From
The Holiness of God, by R.C. Sproul, Chapter 2, pp. 28-30:
If ever there was a man of integrity, it was Isaiah be Amoz. He was a whole man, a together type of fellow. He was considered by his contemporaries as the most righteous man in the nation. He was respected as a paragon of virtue. Then he caught one sudden glimpse of a holy God. In that single moment, all of his self-esteem was shattered. In a brief second he was exposed, made naked beneath the gaze of the absolute standard of holiness. As long as Isaiah could compare himself to other mortals, he was able to sustain a lofty opinion of his own character. The instant he measured himself by the ultimate standard, he was destroyed--morally and spiritually annihilated. He was undone. He came apart. ...
...He saw the holiness of God. For the first time in his life Isaiah really understood who God was. At the same instant, for the first time Isaiah really understood who Isaiah was. ...

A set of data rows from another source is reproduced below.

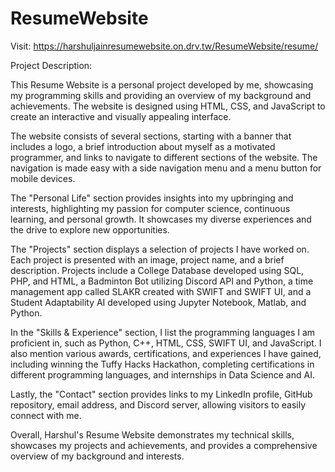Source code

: # ResumeWebsite
Visit: https://harshuljainresumewebsite.on.drv.tw/ResumeWebsite/resume/

Project Description:

This Resume Website is a personal project developed by me, showcasing my programming skills and providing an overview of my background and achievements. The website is designed using HTML, CSS, and JavaScript to create an interactive and visually appealing interface.

The website consists of several sections, starting with a banner that includes a logo, a brief introduction about myself as a motivated programmer, and links to navigate to different sections of the website. The navigation is made easy with a side navigation menu and a menu button for mobile devices.

The "Personal Life" section provides insights into my upbringing and interests, highlighting my passion for computer science, continuous learning, and personal growth. It showcases my diverse experiences and the drive to explore new opportunities.

The "Projects" section displays a selection of projects I have worked on. Each project is presented with an image, project name, and a brief description. Projects include a College Database developed using SQL, PHP, and HTML, a Badminton Bot utilizing Discord API and Python, a time management app called SLAKR created with SWIFT and SWIFT UI, and a Student Adaptability AI developed using Jupyter Notebook, Matlab, and Python.

In the "Skills & Experience" section, I list the programming languages I am proficient in, such as Python, C++, HTML, CSS, SWIFT UI, and JavaScript. I also mention various awards, certifications, and experiences I have gained, including winning the Tuffy Hacks Hackathon, completing certifications in different programming languages, and internships in Data Science and AI.

Lastly, the "Contact" section provides links to my LinkedIn profile, GitHub repository, email address, and Discord server, allowing visitors to easily connect with me.

Overall, Harshul's Resume Website demonstrates my technical skills, showcases my projects and achievements, and provides a comprehensive overview of my background and interests.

...His was pure moral anguish, the kind that rips out the heart of a man and tears his soul to pieces. Guilt, guilt, guilt. Relentless guilt screamed from his every pore.
The holy God is also a God of grace. He refused to allow His servant to continue on his belly without comfort. He took immediate steps to cleanse the man and restore his soul.
(pp. 32-33):
Two important things must be noted in Isaiah’s reply [‘Here am I. Send me.’]. The first is that he was not Humpty-Dumpty. In the nursery rhyme, the fall of Mr. Dumpty is tragic because no one in the entire kingdom had the power to put him together again. Yet he was no more fragile than Isaiah. Isaiah was shattered into as many pieces as any fallen egg. But God put him together again. ...
The second important thing we learn from this event is that God’s work of grace on Isaiah’s soul did not annihilate his personal identity. ... Isaiah could still speak in terms of ‘I’. He still had an identity. He still had a personality. Far from God seeking to destroy the ‘self,’ as many distortions of Christianity would claim, God redeems the self. ... Isaiah’s personality was overhauled but not annihilated. He was still Isaiah ben Amoz when he left the temple. He was the same person, but his mouth was clean.